[Data to use Boundary: Start]

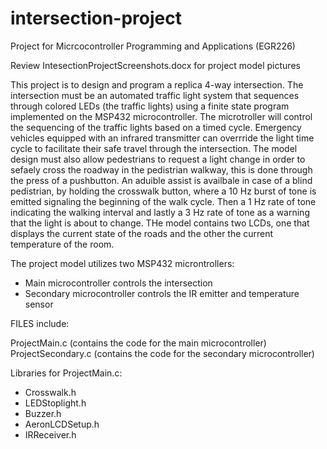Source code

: # intersection-project
Project for Micrcocontroller Programming and Applications (EGR226)

Review IntesectionProjectScreenshots.docx for project model pictures

This project is to design and program a replica 4-way intersection. The intersection must be an automated traffic light system that sequences through colored LEDs (the traffic lights) using a finite state program implemented on the MSP432 microcontroller. The microtroller will control the sequencing of the traffic lights based on a timed cycle. Emergency vehicles equipped with an infrared transmitter can overrride the light time cycle to facilitate their safe travel through the intersection. The model design must also allow pedestrians to request a light change in order to sefaely cross the roadway in the pedistrian walkway, this is done through the press of a pushbutton. An aduible assist is availbale in case of a blind pedistrian, by holding the crosswalk button, where a 10 Hz burst of tone is emitted signaling the beginning of the walk cycle. Then a 1 Hz rate of tone indicating the walking interval and lastly a 3 Hz rate of tone as a warning that the light is about to change. THe model contains two LCDs, one that displays the current state of the roads and the other the current temperature of the room. 

The project model utilizes two MSP432 microntrollers:
* Main microcontroller controls the intersection
* Secondary microcontroller controls the IR emitter and temperature sensor

FILES include:

ProjectMain.c (contains the code for the main microcontroller)
ProjectSecondary.c (contains the code for the secondary microcontroller)

Libraries for ProjectMain.c:
* Crosswalk.h
* LEDStoplight.h
* Buzzer.h
* AeronLCDSetup.h
* IRReceiver.h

[Data to use Boundary: End]

_Instructions to follow_
Please transcribe the lines from the one containing "The project model" through the last line of the records. Include both ends and nothing else.

_Task output_
The project model utilizes two MSP432 microntrollers:
* Main microcontroller controls the intersection
* Secondary microcontroller controls the IR emitter and temperature sensor

FILES include:

ProjectMain.c (contains the code for the main microcontroller)
ProjectSecondary.c (contains the code for the secondary microcontroller)

Libraries for ProjectMain.c:
* Crosswalk.h
* LEDStoplight.h
* Buzzer.h
* AeronLCDSetup.h
* IRReceiver.h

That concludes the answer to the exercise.